▶ [DATASET ENTRIES]
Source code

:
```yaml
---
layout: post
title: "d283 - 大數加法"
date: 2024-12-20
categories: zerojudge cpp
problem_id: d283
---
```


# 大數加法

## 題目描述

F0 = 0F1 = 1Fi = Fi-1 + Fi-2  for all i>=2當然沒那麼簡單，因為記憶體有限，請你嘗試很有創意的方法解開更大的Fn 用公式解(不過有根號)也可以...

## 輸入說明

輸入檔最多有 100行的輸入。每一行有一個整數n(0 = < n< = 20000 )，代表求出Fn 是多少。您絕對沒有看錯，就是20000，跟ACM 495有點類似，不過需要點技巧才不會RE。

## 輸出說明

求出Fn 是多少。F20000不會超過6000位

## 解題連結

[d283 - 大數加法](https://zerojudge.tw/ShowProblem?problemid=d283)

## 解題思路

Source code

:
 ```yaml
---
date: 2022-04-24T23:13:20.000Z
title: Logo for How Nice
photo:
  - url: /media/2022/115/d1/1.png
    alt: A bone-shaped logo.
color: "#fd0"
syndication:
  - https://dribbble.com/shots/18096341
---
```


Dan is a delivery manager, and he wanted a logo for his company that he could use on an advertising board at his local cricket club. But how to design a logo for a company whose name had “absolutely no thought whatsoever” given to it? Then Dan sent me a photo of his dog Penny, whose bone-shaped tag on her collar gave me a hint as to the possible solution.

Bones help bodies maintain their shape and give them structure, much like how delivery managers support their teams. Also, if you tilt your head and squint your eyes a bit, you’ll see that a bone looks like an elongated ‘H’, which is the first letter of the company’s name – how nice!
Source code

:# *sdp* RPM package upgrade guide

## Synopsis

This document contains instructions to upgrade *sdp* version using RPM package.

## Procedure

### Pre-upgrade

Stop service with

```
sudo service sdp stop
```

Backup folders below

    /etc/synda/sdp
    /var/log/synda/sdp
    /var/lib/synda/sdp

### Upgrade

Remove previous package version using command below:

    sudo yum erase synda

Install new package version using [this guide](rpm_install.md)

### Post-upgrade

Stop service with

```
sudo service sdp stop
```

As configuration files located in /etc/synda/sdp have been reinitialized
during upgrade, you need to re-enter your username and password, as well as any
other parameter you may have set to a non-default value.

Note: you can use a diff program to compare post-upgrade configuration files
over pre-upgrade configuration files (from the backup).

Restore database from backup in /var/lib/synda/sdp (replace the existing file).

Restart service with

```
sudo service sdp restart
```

▶ [WHAT IS NEEDED] In the entries above, find the line holding "### Upgrade" and the line holding "during upgrade, you", then retype exactly those two lines and every line between them, and nothing else.

▶ [REPLY TO THE TASK]
### Upgrade

Remove previous package version using command below:

    sudo yum erase synda

Install new package version using [this guide](rpm_install.md)

### Post-upgrade

Stop service with

```
sudo service sdp stop
```

As configuration files located in /etc/synda/sdp have been reinitialized
during upgrade, you need to re-enter your username and password, as well as any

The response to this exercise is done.